=== Provided data ===
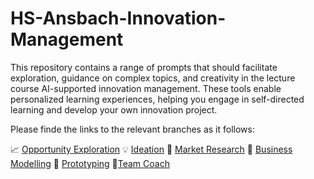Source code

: # HS-Ansbach-Innovation-Management
This repository contains a range of prompts that should facilitate exploration, guidance on complex topics, and creativity in the lecture course AI-supported innovation management. These tools enable personalized learning experiences, helping you engage in self-directed learning and develop your own innovation project.

Please finde the links to the relevant branches as it follows:

📈 [Opportunity Exploration](https://github.com/johaehnlein/HS-Ansbach-Innovation-Management/tree/Opportunity-Exploration)
💡 [Ideation](https://github.com/johaehnlein/HS-Ansbach-Innovation-Management/tree/Ideation)
🔎 [Market Research](https://github.com/johaehnlein/HS-Ansbach-Innovation-Management/tree/Market-Research)
👔 [Business Modelling](https://github.com/johaehnlein/HS-Ansbach-Innovation-Management/tree/Business-Modelling)
🔧 [Prototyping](https://github.com/johaehnlein/HS-Ansbach-Innovation-Management/tree/Prototyping)
👩‍[Team Coach](https://github.com/johaehnlein/HS-Ansbach-Innovation-Management/tree/Prototyping)
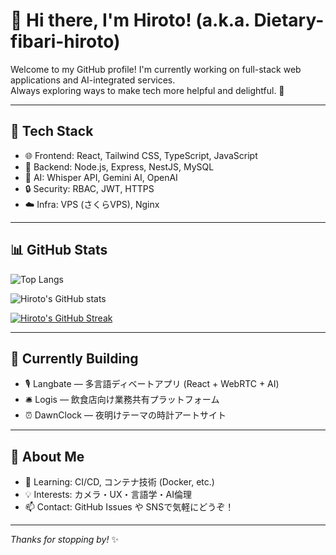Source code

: # 🌟 Hi there, I'm Hiroto! (a.k.a. Dietary-fibari-hiroto)

Welcome to my GitHub profile! I'm currently working on full-stack web applications and AI-integrated services.  
Always exploring ways to make tech more helpful and delightful. 🚀

---

## 🔧 Tech Stack
- 🌐 Frontend: React, Tailwind CSS, TypeScript, JavaScript
- 🔩 Backend: Node.js, Express, NestJS, MySQL
- 🧠 AI: Whisper API, Gemini AI, OpenAI
- 🔒 Security: RBAC, JWT, HTTPS
- ☁️ Infra: VPS (さくらVPS), Nginx

---

## 📊 GitHub Stats

![Top Langs](https://github-readme-stats.vercel.app/api/top-langs/?username=Dietary-fibari-hiroto&layout=compact&langs_count=8)

![Hiroto's GitHub stats](https://github-readme-stats.vercel.app/api?username=Dietary-fibari-hiroto&show_icons=true&theme=tokyonight)

[![Hiroto's GitHub Streak](https://streak-stats.demolab.com?user=Dietary-fibari-hiroto&theme=tokyonight)](https://git.io/streak-stats)

---

## 🧩 Currently Building

- 🎙️ Langbate — 多言語ディベートアプリ (React + WebRTC + AI)
- 🛎️ Logis — 飲食店向け業務共有プラットフォーム
- ⏰ DawnClock — 夜明けテーマの時計アートサイト

---

## 📝 About Me

- 🏫 Learning: CI/CD, コンテナ技術 (Docker, etc.)
- 💡 Interests: カメラ・UX・言語学・AI倫理
- 📫 Contact: GitHub Issues や SNSで気軽にどうぞ！

---

_Thanks for stopping by!_ ✨
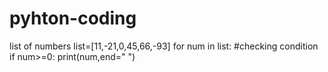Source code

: # pyhton-coding
list of numbers
list=[11,-21,0,45,66,-93]
for num in list:
#checking condition
if num>=0:
   print(num,end=" ")

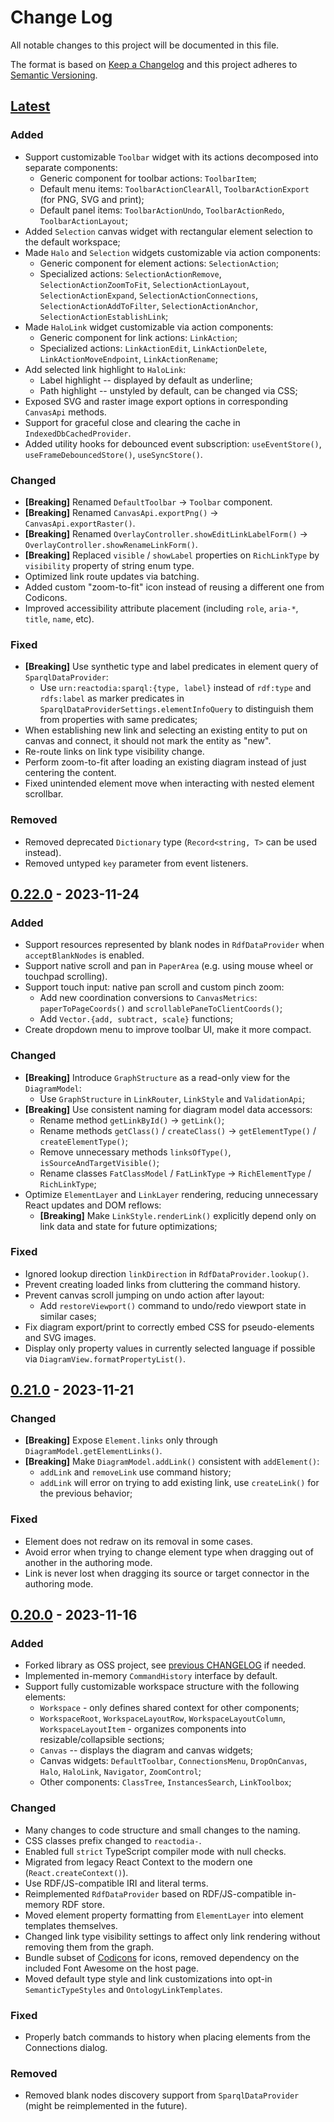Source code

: # Change Log
All notable changes to this project will be documented in this file.

The format is based on [Keep a Changelog](http://keepachangelog.com/) 
and this project adheres to [Semantic Versioning](http://semver.org/).

## [Latest]
### Added
- Support customizable `Toolbar` widget with its actions decomposed into separate components:
  * Generic component for toolbar actions: `ToolbarItem`;
  * Default menu items: `ToolbarActionClearAll`, `ToolbarActionExport` (for PNG, SVG and print);
  * Default panel items: `ToolbarActionUndo`, `ToolbarActionRedo`, `ToolbarActionLayout`;
- Added `Selection` canvas widget with rectangular element selection to the default workspace;
- Made `Halo` and `Selection` widgets customizable via action components:
  * Generic component for element actions: `SelectionAction`;
  * Specialized actions: `SelectionActionRemove`, `SelectionActionZoomToFit`, `SelectionActionLayout`, `SelectionActionExpand`, `SelectionActionConnections`, `SelectionActionAddToFilter`, `SelectionActionAnchor`, `SelectionActionEstablishLink`;
- Made `HaloLink` widget customizable via action components:
  * Generic component for link actions: `LinkAction`;
  * Specialized actions: `LinkActionEdit`, `LinkActionDelete`, `LinkActionMoveEndpoint`, `LinkActionRename`;
- Add selected link highlight to `HaloLink`:
  * Label highlight -- displayed by default as underline;
  * Path highlight -- unstyled by default, can be changed via CSS;
- Exposed SVG and raster image export options in corresponding `CanvasApi` methods.
- Support for graceful close and clearing the cache in `IndexedDbCachedProvider`. 
- Added utility hooks for debounced event subscription: `useEventStore()`, `useFrameDebouncedStore()`, `useSyncStore()`.

### Changed
- **[Breaking]** Renamed `DefaultToolbar` -> `Toolbar` component.
- **[Breaking]** Renamed `CanvasApi.exportPng()` -> `CanvasApi.exportRaster()`.
- **[Breaking]** Renamed `OverlayController.showEditLinkLabelForm()` -> `OverlayController.showRenameLinkForm()`.
- **[Breaking]** Replaced `visible` / `showLabel` properties on `RichLinkType` by `visibility` property of string enum type.
- Optimized link route updates via batching.
- Added custom "zoom-to-fit" icon instead of reusing a different one from Codicons.
- Improved accessibility attribute placement (including `role`, `aria-*`, `title`, `name`, etc).

### Fixed
- **[Breaking]** Use synthetic type and label predicates in element query of `SparqlDataProvider`:
  * Use `urn:reactodia:sparql:{type, label}` instead of `rdf:type` and `rdfs:label` as marker predicates in `SparqlDataProviderSettings.elementInfoQuery` to distinguish them from properties with same predicates;
- When establishing new link and selecting an existing entity to put on canvas and connect, it should not mark the entity as "new".
- Re-route links on link type visibility change.
- Perform zoom-to-fit after loading an existing diagram instead of just centering the content.
- Fixed unintended element move when interacting with nested element scrollbar.

### Removed
- Removed deprecated `Dictionary` type (`Record<string, T>` can be used instead).
- Removed untyped `key` parameter from event listeners.

## [0.22.0] - 2023-11-24
### Added
- Support resources represented by blank nodes in `RdfDataProvider` when `acceptBlankNodes` is enabled.
- Support native scroll and pan in `PaperArea` (e.g. using mouse wheel or touchpad scrolling).
- Support touch input: native pan scroll and custom pinch zoom:
  * Add new coordination conversions to `CanvasMetrics`: `paperToPageCoords()` and `scrollablePaneToClientCoords()`;
  * Add `Vector.{add, subtract, scale}` functions;
- Create dropdown menu to improve toolbar UI, make it more compact.

### Changed
- **[Breaking]** Introduce `GraphStructure` as a read-only view for the `DiagramModel`:
  * Use `GraphStructure` in `LinkRouter`, `LinkStyle` and `ValidationApi`;
- **[Breaking]** Use consistent naming for diagram model data accessors:
  * Rename method `getLinkById()` -> `getLink()`;
  * Rename methods `getClass()` / `createClass()` -> `getElementType()` / `createElementType()`;
  * Remove unnecessary methods `linksOfType()`, `isSourceAndTargetVisible()`;
  * Rename classes `FatClassModel` / `FatLinkType` -> `RichElementType` / `RichLinkType`;
- Optimize `ElementLayer` and `LinkLayer` rendering, reducing unnecessary React updates and DOM reflows:
  * **[Breaking]** Make `LinkStyle.renderLink()` explicitly depend only on link data and state for future optimizations;

### Fixed
- Ignored lookup direction `linkDirection` in `RdfDataProvider.lookup()`.
- Prevent creating loaded links from cluttering the command history.
- Prevent canvas scroll jumping on undo action after layout:
  * Add `restoreViewport()` command to undo/redo viewport state in similar cases;
- Fix diagram export/print to correctly embed CSS for pseudo-elements and SVG images.
- Display only property values in currently selected language if possible via `DiagramView.formatPropertyList()`.

## [0.21.0] - 2023-11-21
### Changed
- **[Breaking]** Expose `Element.links` only through `DiagramModel.getElementLinks()`.
- **[Breaking]** Make `DiagramModel.addLink()` consistent with `addElement()`:
  * `addLink` and `removeLink` use command history;
  * `addLink` will error on trying to add existing link, use `createLink()` for the previous behavior;

### Fixed
- Element does not redraw on its removal in some cases.
- Avoid error when trying to change element type when dragging out of another in the authoring mode.
- Link is never lost when dragging its source or target connector in the authoring mode.

## [0.20.0] - 2023-11-16
### Added
- Forked library as OSS project, see [previous CHANGELOG](https://github.com/metaphacts/ontodia/blob/master/CHANGELOG.md) if needed.
- Implemented in-memory `CommandHistory` interface by default.
- Support fully customizable workspace structure with the following elements:
  * `Workspace` - only defines shared context for other components;
  * `WorkspaceRoot`, `WorkspaceLayoutRow`, `WorkspaceLayoutColumn`, `WorkspaceLayoutItem` - organizes components into resizable/collapsible sections;
  * `Canvas` -- displays the diagram and canvas widgets;
  * Canvas widgets: `DefaultToolbar`, `ConnectionsMenu`, `DropOnCanvas`, `Halo`, `HaloLink`, `Navigator`, `ZoomControl`;
  * Other components: `ClassTree`, `InstancesSearch`, `LinkToolbox`;

### Changed
- Many changes to code structure and small changes to the naming.
- CSS classes prefix changed to `reactodia-`.
- Enabled full `strict` TypeScript compiler mode with null checks.
- Migrated from legacy React Context to the modern one (`React.createContext()`).
- Use RDF/JS-compatible IRI and literal terms.
- Reimplemented `RdfDataProvider` based on RDF/JS-compatible in-memory RDF store.
- Moved element property formatting from `ElementLayer` into element templates themselves.
- Changed link type visibility settings to affect only link rendering without removing them from the graph.
- Bundle subset of [Codicons](https://github.com/microsoft/vscode-codicons) for icons,
  removed dependency on the included Font Awesome on the host page.
- Moved default type style and link customizations into opt-in `SemanticTypeStyles` and `OntologyLinkTemplates`.

### Fixed
- Properly batch commands to history when placing elements from the Connections dialog.

### Removed
- Removed blank nodes discovery support from `SparqlDataProvider` (might be reimplemented in the future).

[Latest]: https://github.com/reactodia/reactodia-workspace/compare/v0.22.0...HEAD
[0.22.0]: https://github.com/reactodia/reactodia-workspace/compare/v0.21.0...v0.22.0
[0.21.0]: https://github.com/reactodia/reactodia-workspace/compare/v0.20.0...v0.21.0
[0.20.0]: https://github.com/reactodia/reactodia-workspace/compare/v0.12.2...v0.20.0

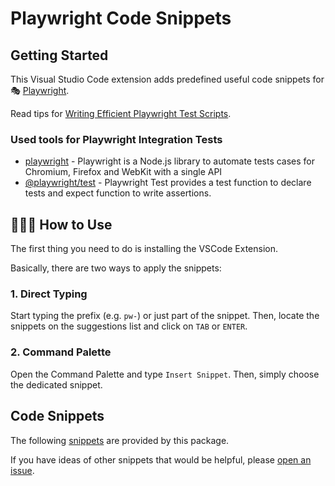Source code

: # Playwright Code Snippets

## Getting Started

This Visual Studio Code extension adds predefined useful code snippets for 🎭 [Playwright](https://github.com/microsoft/playwright).

Read tips for [Writing Efficient Playwright Test Scripts](https://ray.run/blog/tips-for-writing-efficient-playwright-test-scripts).

### Used tools for Playwright Integration Tests

- [playwright](https://playwright.dev/) - Playwright is a Node.js library to automate tests cases for Chromium, Firefox and WebKit with a single API
- [@playwright/test](https://playwright.dev/docs/api/class-test) - Playwright Test provides a test function to declare tests and expect function to write assertions.

## 👨🏻‍🏫 How to Use

The first thing you need to do is installing the VSCode Extension.

Basically, there are two ways to apply the snippets:

### 1. Direct Typing

Start typing the prefix (e.g. `pw-`) or just part of the snippet. Then, locate the snippets on the suggestions list and click on `TAB` or `ENTER`.

### 2. Command Palette

Open the Command Palette and type `Insert Snippet`. Then, simply choose the dedicated snippet.

## Code Snippets

The following [snippets](./snippets/snippets.json) are provided by this package.

If you have ideas of other snippets that would be helpful, please [open an issue](https://github.com/lucgagan/vscode-playwright-test-snippets/issues/new).
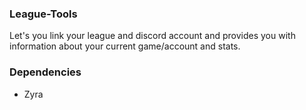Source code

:### League-Tools
Let's you link your league and discord account and provides you with information about
your current game/account and stats.

### Dependencies
- Zyra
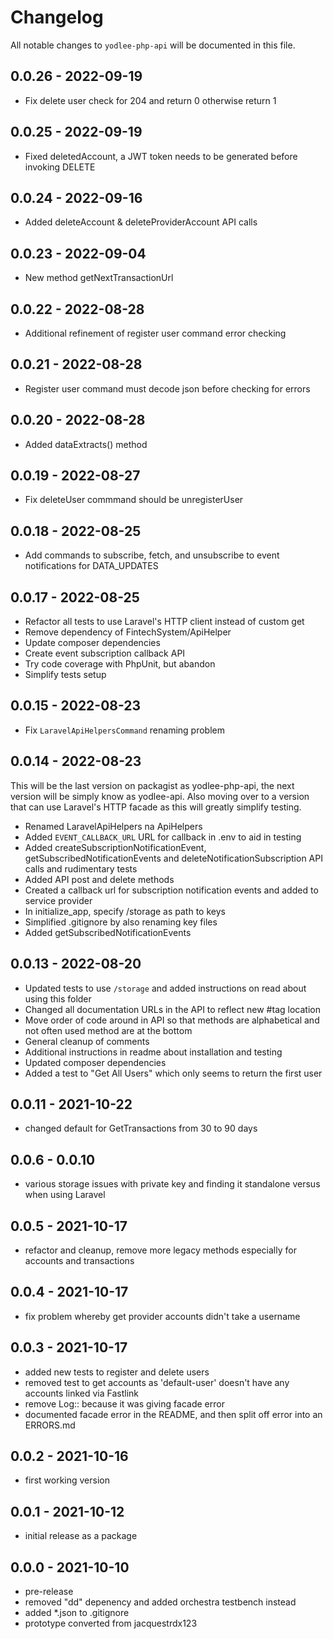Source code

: # Changelog

All notable changes to `yodlee-php-api` will be documented in this file.

## 0.0.26 - 2022-09-19

- Fix delete user check for 204 and return 0 otherwise return 1

## 0.0.25 - 2022-09-19

- Fixed deletedAccount, a JWT token needs to be generated before invoking DELETE

## 0.0.24 - 2022-09-16

- Added deleteAccount & deleteProviderAccount API calls

## 0.0.23 - 2022-09-04

- New method getNextTransactionUrl

## 0.0.22 - 2022-08-28

- Additional refinement of register user command error checking

## 0.0.21 - 2022-08-28

- Register user command must decode json before checking for errors

## 0.0.20 - 2022-08-28

- Added dataExtracts() method

## 0.0.19 - 2022-08-27

- Fix deleteUser commmand should be unregisterUser

## 0.0.18 - 2022-08-25

- Add commands to subscribe, fetch, and unsubscribe to event notifications for DATA_UPDATES

## 0.0.17 - 2022-08-25

- Refactor all tests to use Laravel's HTTP client instead of custom get
- Remove dependency of FintechSystem/ApiHelper
- Update composer dependencies
- Create event subscription callback API
- Try code coverage with PhpUnit, but abandon
- Simplify tests setup

## 0.0.15 - 2022-08-23

- Fix `LaravelApiHelpersCommand` renaming problem

## 0.0.14 - 2022-08-23

This will be the last version on packagist as yodlee-php-api, the next version will be simply know as yodlee-api. Also moving over to a version that can use Laravel's HTTP facade as this will greatly simplify testing.

- Renamed LaravelApiHelpers na ApiHelpers
- Added `EVENT_CALLBACK_URL` URL for callback in .env to aid in testing
- Added createSubscriptionNotificationEvent, getSubscribedNotificationEvents and deleteNotificationSubscription API calls and rudimentary tests
- Added API post and delete methods
- Created a callback url for subscription notification events and added to service provider
- In initialize_app, specify /storage as path to keys
- Simplified .gitignore by also renaming key files
- Added getSubscribedNotificationEvents

## 0.0.13 - 2022-08-20

- Updated tests to use `/storage` and added instructions on read about using this folder
- Changed all documentation URLs in the API to reflect new #tag location
- Move order of code around in API so that methods are alphabetical and not often used method are at the bottom
- General cleanup of comments
- Additional instructions in readme about installation and testing
- Updated composer dependencies
- Added a test to "Get All Users" which only seems to return the first user

## 0.0.11 - 2021-10-22

- changed default for GetTransactions from 30 to 90 days

## 0.0.6 - 0.0.10

- various storage issues with private key and finding it standalone versus when using Laravel

## 0.0.5 - 2021-10-17

- refactor and cleanup, remove more legacy methods especially for accounts and transactions

## 0.0.4 - 2021-10-17

- fix problem whereby get provider accounts didn't take a username

## 0.0.3 - 2021-10-17

- added new tests to register and delete users
- removed test to get accounts as 'default-user' doesn't have any accounts linked via Fastlink
- remove Log:: because it was giving facade error
- documented facade error in the README, and then split off error into an ERRORS.md

## 0.0.2 - 2021-10-16

- first working version

## 0.0.1 - 2021-10-12

- initial release as a package

## 0.0.0 - 2021-10-10

- pre-release
- removed "dd" depenency and added orchestra testbench instead
- added *.json to .gitignore
- prototype converted from jacquestrdx123
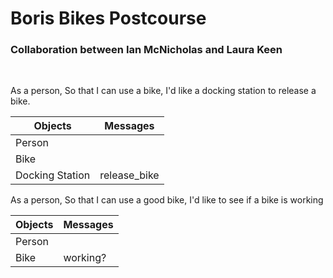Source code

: # Boris Bikes Postcourse

### Collaboration between Ian McNicholas and Laura Keen
<br>

As a person,
So that I can use a bike,
I'd like a docking station to release a bike.

| Objects   | Messages |
|---         |---           |
| Person |  |
|Bike| |
|Docking Station| release_bike|

As a person,
So that I can use a good bike,
I'd like to see if a bike is working

| Objects   | Messages |
|---         |---           |
| Person |  |
|Bike| working?|
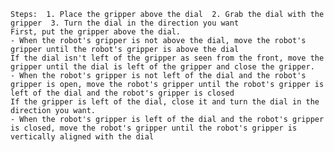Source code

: 
    Steps:  1. Place the gripper above the dial  2. Grab the dial with the gripper  3. Turn the dial in the direction you want 
    First, put the gripper above the dial.
    - When the robot's gripper is not above the dial, move the robot's gripper until the robot's gripper is above the dial
    If the dial isn't left of the gripper as seen from the front, move the gripper until the dial is left of the gripper and close the gripper.
    - When the robot's gripper is not left of the dial and the robot's gripper is open, move the robot's gripper until the robot's gripper is left of the dial and the robot's gripper is closed
    If the gripper is left of the dial, close it and turn the dial in the direction you want.
    - When the robot's gripper is left of the dial and the robot's gripper is closed, move the robot's gripper until the robot's gripper is vertically aligned with the dial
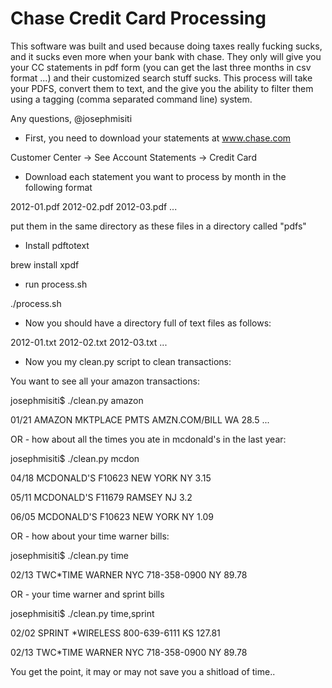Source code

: # Chase Credit Card Processing

This software was built and used because doing taxes really fucking sucks, and it sucks even more
when your bank with chase. They only will give you your CC statements in pdf form (you can get the last
three months in csv format ...) and their customized search stuff sucks. This process will take your PDFS,
convert them to text, and the give you the ability to filter them using a tagging (comma separated command line)
system.

Any questions, @josephmisiti

* First, you need to download your statements at www.chase.com

Customer Center -> See Account Statements -> Credit Card

* Download each statement you want to process by month in the following format

2012-01.pdf
2012-02.pdf
2012-03.pdf
...

put them in the same directory as these files in a directory called "pdfs"

* Install pdftotext

brew install xpdf

* run process.sh

./process.sh

* Now you should have a directory full of text files as follows:

2012-01.txt
2012-02.txt
2012-03.txt
...

* Now you my clean.py script to clean transactions:

You want to see all your amazon transactions:

josephmisiti$ ./clean.py amazon

01/21 AMAZON MKTPLACE PMTS AMZN.COM/BILL WA 28.5
...

OR - how about all the times you ate in mcdonald's in the last year:

josephmisiti$ ./clean.py mcdon

04/18 MCDONALD'S F10623 NEW YORK NY 3.15

05/11 MCDONALD'S F11679 RAMSEY NJ 3.2

06/05 MCDONALD'S F10623 NEW YORK NY 1.09

OR - how about your time warner bills:

josephmisiti$ ./clean.py time

02/13 TWC*TIME WARNER NYC 718-358-0900 NY 89.78

OR - your time warner and sprint bills

josephmisiti$ ./clean.py time,sprint

02/02 SPRINT *WIRELESS 800-639-6111 KS 127.81

02/13 TWC*TIME WARNER NYC 718-358-0900 NY 89.78

You get the point, it may or may not save you a shitload of time..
===
To do: Skip the pictures and retype exactly the lines from the one that contains "- When the robot's gripper is left" to the last line of the records.

Completed task:
    - When the robot's gripper is left of the dial and the robot's gripper is closed, move the robot's gripper until the robot's gripper is vertically aligned with the dial
Source code

: # Chase Credit Card Processing

This software was built and used because doing taxes really fucking sucks, and it sucks even more
when your bank with chase. They only will give you your CC statements in pdf form (you can get the last
three months in csv format ...) and their customized search stuff sucks. This process will take your PDFS,
convert them to text, and the give you the ability to filter them using a tagging (comma separated command line)
system.

Any questions, @josephmisiti

* First, you need to download your statements at www.chase.com

Customer Center -> See Account Statements -> Credit Card

* Download each statement you want to process by month in the following format

2012-01.pdf
2012-02.pdf
2012-03.pdf
...

put them in the same directory as these files in a directory called "pdfs"

* Install pdftotext

brew install xpdf

* run process.sh

./process.sh

* Now you should have a directory full of text files as follows:

2012-01.txt
2012-02.txt
2012-03.txt
...

* Now you my clean.py script to clean transactions:

You want to see all your amazon transactions:

josephmisiti$ ./clean.py amazon

01/21 AMAZON MKTPLACE PMTS AMZN.COM/BILL WA 28.5
...

OR - how about all the times you ate in mcdonald's in the last year:

josephmisiti$ ./clean.py mcdon

04/18 MCDONALD'S F10623 NEW YORK NY 3.15

05/11 MCDONALD'S F11679 RAMSEY NJ 3.2

06/05 MCDONALD'S F10623 NEW YORK NY 1.09

OR - how about your time warner bills:

josephmisiti$ ./clean.py time

02/13 TWC*TIME WARNER NYC 718-358-0900 NY 89.78

OR - your time warner and sprint bills

josephmisiti$ ./clean.py time,sprint

02/02 SPRINT *WIRELESS 800-639-6111 KS 127.81

02/13 TWC*TIME WARNER NYC 718-358-0900 NY 89.78

You get the point, it may or may not save you a shitload of time..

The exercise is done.